Впрочем, есть и некоторые перемены к лучшему. Некоторые современные богословы присоединяются к традиции православия и греческих отцов. Отец Гийом де Ментьер, чьи объяснения таинства нашего Спасения я здесь подробно не рассматривал, даже осмеливается использовать термин «обожение»: «Термины „обожение“ (theôsis) и „обожествление“ (theopoïesis) на самом деле библейскими не являются, хотя библейским реалиям вполне соответствуют. Выражение ап. Петра „причастники божеского естества“ (2 Петр 1.4) действительно встречается в Писании лишь однажды. Но ту истину, которая за ним стоит, Писание утверждает на каждом шагу. Тема „обожения“ становится лейтмотивом всего патристического богословия, в особенности у греческих отцов. Спасение – это „метаморфоза“, иными словами – „преображение“».[216] В доказательство своих слов о. Ментьер отсылает читателя к Св. Клименту Александрийскому (умер в 185 г.), который, согласно Жюлю Гроссу, был первым, кто ввел в обращение слово «обожение».

Подобная позиция меня, разумеется, радует. Мне лишь жаль, что очередной раз все было сделано для того, чтобы верующие в этой аргументации не смогли разобраться. Знать истинное положение дел им вовсе не обязательно. Богословские споры должны остаться достоянием специалистов – кто же выносит грязное белье на люди! «Простые» верующие должны быть уверены, что Церковь никогда не ошибается, что ее учение ни на йоту не изменялось. «В особенности у греческих отцов…», – пишет о. Ментьер. Интересно, у кого из латинских отцов нашел он похожее учение о нашем обожении в вечной жизни? Как он может говорить, что эта идея «утверждается на каждом шагу», если даже последний Катехизис, процитировав апостола Петра, не решается, как мы видели, его мысль развивать? Стремясь доказать, что учение об обожении человека в вечной жизни западной Церковью всегда разделялось, о. Ментьер ссылается на работу Жюля Гросса о понятии обожения у греческих отцов.

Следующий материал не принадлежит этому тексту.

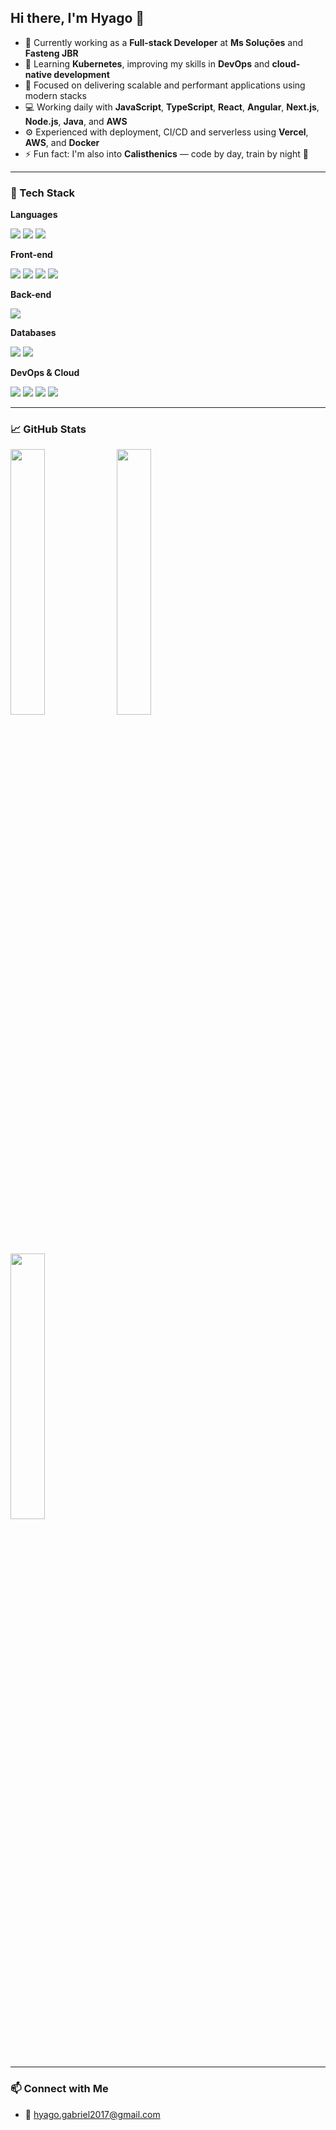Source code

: ## Hi there, I'm Hyago 👋

- 🔭 Currently working as a **Full-stack Developer** at **Ms Soluções** and **Fasteng JBR**
- 🌱 Learning **Kubernetes**, improving my skills in **DevOps** and **cloud-native development**
- 🚀 Focused on delivering scalable and performant applications using modern stacks
- 💻 Working daily with **JavaScript**, **TypeScript**, **React**, **Angular**, **Next.js**, **Node.js**, **Java**, and **AWS**
- ⚙️ Experienced with deployment, CI/CD and serverless using **Vercel**, **AWS**, and **Docker**
- ⚡ Fun fact: I'm also into **Calisthenics** — code by day, train by night 💪

---

### 🚀 Tech Stack

**Languages**  
<p align="left">
  <img src="https://img.shields.io/badge/JavaScript-F7DF1E?style=flat&logo=javascript&logoColor=000" />
  <img src="https://img.shields.io/badge/TypeScript-3178C6?style=flat&logo=typescript&logoColor=fff" />
  <img src="https://img.shields.io/badge/Java-007396?style=flat&logo=java&logoColor=fff" />
</p>

**Front-end**  
<p align="left">
  <img src="https://img.shields.io/badge/React-61DAFB?style=flat&logo=react&logoColor=000" />
  <img src="https://img.shields.io/badge/Next.js-000000?style=flat&logo=next.js&logoColor=fff" />
  <img src="https://img.shields.io/badge/Angular-DD0031?style=flat&logo=angular&logoColor=fff" />
  <img src="https://img.shields.io/badge/Vite-646CFF?style=flat&logo=vite&logoColor=fff" />
</p>

**Back-end**  
<p align="left">
  <img src="https://img.shields.io/badge/Node.js-339933?style=flat&logo=node.js&logoColor=fff" />
</p>

**Databases**  
<p align="left">
  <img src="https://img.shields.io/badge/MongoDB-47A248?style=flat&logo=mongodb&logoColor=fff" />
  <img src="https://img.shields.io/badge/PostgreSQL-4169E1?style=flat&logo=postgresql&logoColor=fff" />
</p>

**DevOps & Cloud**  
<p align="left">
  <img src="https://img.shields.io/badge/AWS-232F3E?style=flat&logo=amazon-aws&logoColor=fff" />
  <img src="https://img.shields.io/badge/Kubernetes-326CE5?style=flat&logo=kubernetes&logoColor=fff" />
  <img src="https://img.shields.io/badge/Vercel-000000?style=flat&logo=vercel&logoColor=fff" />
  <img src="https://img.shields.io/badge/Docker-2496ED?style=flat&logo=docker&logoColor=fff" />
</p>

---

### 📈 GitHub Stats

<p align="left">
  <img width="33%" src="https://github-readme-stats.vercel.app/api?username=Hyaguiin&show_icons=true&theme=github_dark" />
  <img width="33%" src="https://github-readme-stats.vercel.app/api/top-langs/?username=Hyaguiin&layout=compact&theme=github_dark" />
  <img width="33%" src="https://github-readme-streak-stats.herokuapp.com/?user=Hyaguiin&theme=github-dark" />
</p>

---

### 📫 Connect with Me

- 📧 hyago.gabriel2017@gmail.com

Дата выхода книги Гросса (1938), казалось бы, говорит о том, что взгляды, которые в ней излагаются, успели стать у католиков общепринятыми. Однако для полноты картины следовало бы отметить, что в римско-католической Церкви эта работа вызвала неприятие и раздражение, заставившее автора переехать в Германию, где под именем Юлиус Гросс он опубликовал на немецком языке ряд замечательных и пока еще малоизвестных работ по истории учения о первородном грехе. «Истина, которую Писание утверждает на каждом шагу»! Что верующим остается думать? Я не пытаюсь винить в чем-либо тех, кто вынудил Жюля Гросса покинуть свою страну. Я не собираюсь выступать в роли судьи. Но я никогда не соглашусь пойти против истины. Ошибка или недоразумение возможны всегда. Быть может, жертвой их стал и о. Ментьер, я всегда допускал такую возможность. Мне самому часто случается ошибаться. Но о. Ментьер все же обязан был хотя бы упомянуть о хроническом нежелании католической Церкви признать учение об обожении. Напомню еще раз, что в Катехизисе для взрослых, опубликованном епископами Франции в 1991 году с одобрения Конгрегации по делам веры и Святого Престола, идея обожения человека рассматривается лишь как смелый языковой оборот: «Греческие отцы (епископы и богословы первых веков) осмеливаются говорить об „обожении“» (скобки в цитате принадлежат авторам Катехизиса).[217] Обратите внимание: только на Востоке и только в первые века – о Западе речи нет. Успокою вас: православные богословы так считают до сих пор: им и в голову не приходит понимать слово «обожение» иносказательно. Это общая вера всех христиан Востока, испокон веку и до наших дней. Тогда как в Катехизисе католической Церкви вы не найдете этого слова даже в словарном указателе.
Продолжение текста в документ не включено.